Dr U found no clinical evidence to support any suggestions that the mother suffers from any other psychiatric disorder. In particular, the mother has not developed any psychiatric disorder or psychiatric sequelae arising from pituitary adenoma and subsequent shunting procedure.
In his conclusions, Dr U opines that the mother’s mental health status has been good. Dr U finds that the mother has understandably developed a mild adjustment disorder with mixed depressed and anxious mood as a result of the events experienced with the father. There is no evidence of any formal psychiatric disorder that would intrude into her capacity to provide appropriate care for her daughter. Dr U anticipates that if the Court matter can be resolved, the anxiety and depressive symptomology that is currently present in the mother will rapidly remit. Any purported mental health issues do not impact to any extent on her capacity to parent.
Dr U was not required for cross examination.
Evidence of the Family Consultant
At the request of the Court, a family report dated 7 September 2018 was prepared by Ms V. To prepare the report, Ms V conducted interviews with both the father and the mother, observed the child with both parents separately and reviewed the affidavits of the father and mother. Ms V was provided with a copy of all additional affidavits that had been tendered prior to giving evidence. None of this material altered her recommendations.

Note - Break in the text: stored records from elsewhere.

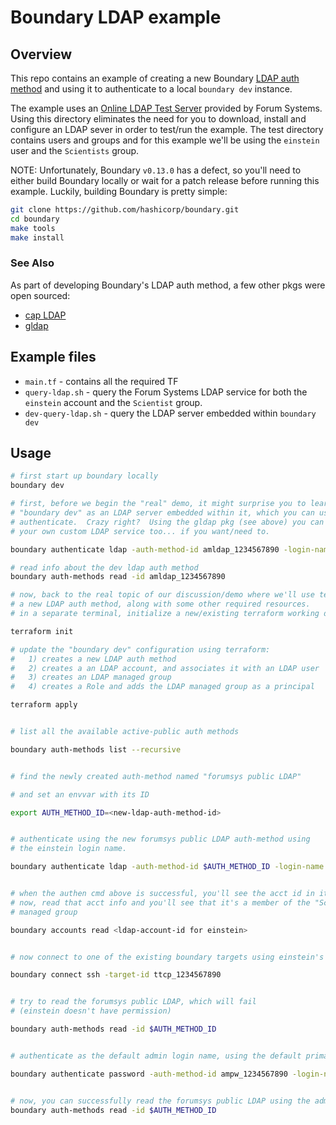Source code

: # Boundary LDAP example

## Overview

This repo contains an example of creating a new Boundary [LDAP auth
method](https://developer.hashicorp.com/boundary/docs/concepts/domain-model/auth-methods)
and using it to authenticate to a local `boundary dev` instance.

The example uses an [Online LDAP Test
Server](https://www.forumsys.com/2022/05/10/online-ldap-test-server/) provided
by Forum Systems. Using this directory eliminates the need for you to download,
install and configure an LDAP sever in order to test/run the example. The test
directory contains users and groups and for this example we'll be using the
`einstein` user and the `Scientists` group.

NOTE: Unfortunately, Boundary `v0.13.0` has a defect, so you'll need to either
build Boundary locally or wait for a patch release before running this example.
Luckily, building Boundary is pretty simple:

```sh
git clone https://github.com/hashicorp/boundary.git
cd boundary
make tools
make install
```

### See Also

As part of developing Boundary's LDAP auth method, a few other pkgs were open
sourced:

* [cap LDAP](https://github.com/hashicorp/cap/tree/main/ldap)
* [gldap](https://github.com/jimlambrt/gldap)

## Example files

* `main.tf` - contains all the required TF
* `query-ldap.sh` - query the Forum Systems LDAP service for both the `einstein`
  account and the `Scientist` group.
* `dev-query-ldap.sh` - query the LDAP server embedded within `boundary dev`

## Usage

```sh
# first start up boundary locally
boundary dev

# first, before we begin the "real" demo, it might surprise you to learn that 
# "boundary dev" as an LDAP server embedded within it, which you can use to 
# authenticate.  Crazy right?  Using the gldap pkg (see above) you can build 
# your own custom LDAP service too... if you want/need to.

boundary authenticate ldap -auth-method-id amldap_1234567890 -login-name admin

# read info about the dev ldap auth method
boundary auth-methods read -id amldap_1234567890

# now, back to the real topic of our discussion/demo where we'll use terraform to create 
# a new LDAP auth method, along with some other required resources.
# in a separate terminal, initialize a new/existing terraform working dir

terraform init

# update the "boundary dev" configuration using terraform:
#   1) creates a new LDAP auth method
#   2) creates a an LDAP account, and associates it with an LDAP user
#   3) creates an LDAP managed group
#   4) creates a Role and adds the LDAP managed group as a principal

terraform apply


# list all the available active-public auth methods

boundary auth-methods list --recursive


# find the newly created auth-method named "forumsys public LDAP"

# and set an envvar with its ID

export AUTH_METHOD_ID=<new-ldap-auth-method-id>


# authenticate using the new forumsys public LDAP auth-method using 
# the einstein login name.

boundary authenticate ldap -auth-method-id $AUTH_METHOD_ID -login-name einstein


# when the authen cmd above is successful, you'll see the acct id in it's output.
# now, read that acct info and you'll see that it's a member of the "Scientists" 
# managed group

boundary accounts read <ldap-account-id for einstein>


# now connect to one of the existing boundary targets using einstein's auth-token

boundary connect ssh -target-id ttcp_1234567890


# try to read the forumsys public LDAP, which will fail
# (einstein doesn't have permission)

boundary auth-methods read -id $AUTH_METHOD_ID


# authenticate as the default admin login name, using the default primary auth-method

boundary authenticate password -auth-method-id ampw_1234567890 -login-name admin


# now, you can successfully read the forumsys public LDAP using the admin auth-token
boundary auth-methods read -id $AUTH_METHOD_ID

```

Ms V notes that relevant risk factors include the allegations of family violence perpetrated by the father to the mother, the allegations that the father intends to have X circumcised, allegations that the father misused steroid medication and allegations made by the father as to the mental health of mother.

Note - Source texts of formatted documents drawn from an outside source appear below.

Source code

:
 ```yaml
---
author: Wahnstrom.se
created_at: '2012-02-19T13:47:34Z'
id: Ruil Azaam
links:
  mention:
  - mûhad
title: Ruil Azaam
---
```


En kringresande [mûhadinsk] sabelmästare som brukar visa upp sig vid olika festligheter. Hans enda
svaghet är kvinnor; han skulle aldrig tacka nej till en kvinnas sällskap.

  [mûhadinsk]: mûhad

At paragraph 25, Ms V notes that the mother presented as highly distressed and emotional throughout her interview, particularly when answering questions about family violence. Ms V notes in the report, the allegations from the mother that the father was a violent man with radical beliefs about women and children and that he could not be trusted with X.
At paragraph 33, Ms V reports that the father denies wanting to have female circumcision performed on X. Ms V notes that the father claimed that the allegations in this regard had been made by the mother so that his visa would be cancelled. At paragraph 43, the father denies drug or alcohol misuse.
At paragraph 47, Ms V notes the father has concerns regarding the mother’s mental health. The father thought that this may be related to a brain surgery that the mother previously underwent. The father’s concerns about the mother’s mental health also arose because he claims she has made false allegations against him.
In her evaluation, commencing at paragraph 77, Ms V notes that it appears the current arrangements are resulting in X developing a relationship with the father. X appeared familiar with the father and accepted physical contact from him without issue. The father appeared attuned and sensitive to her needs.
At paragraph 83, Ms V notes that according to subpoenaed information provided by F Hospital, staff at the hospital considered the father’s behaviour towards the mother as inappropriate. At paragraph 84, Ms V notes that if the Court accepts the mother’s account of family violence at the hands of the father, this would be considered coercive and controlling family violence. Exposure to coercive controlling family violence, according to Ms V, is known to have a negative impact on children including on their physical safety and psychological well-being. Ms V notes at paragraph 87, that in the absence of a perpetrating parent assuming responsibility for the violence, presenting as motivated to change and engaging with specific therapeutic change program, it is likely that the coercive controlling dynamic would continue post separation which is likely to undermine the non-perpetrating parent’s ability to make and enforce child focused parenting decisions.
At paragraph 91, Ms V notes that in the event the Court finds that the father has perpetrated family violence as alleged by the mother, then it is recommended that X spend no time with the father. Ms V considers that such contact would be likely to have significant deficits in terms of the father’s future parenting of his daughter and also be highly detrimental to the mother’s mental health if she was to have an ongoing co-parenting relationship with him.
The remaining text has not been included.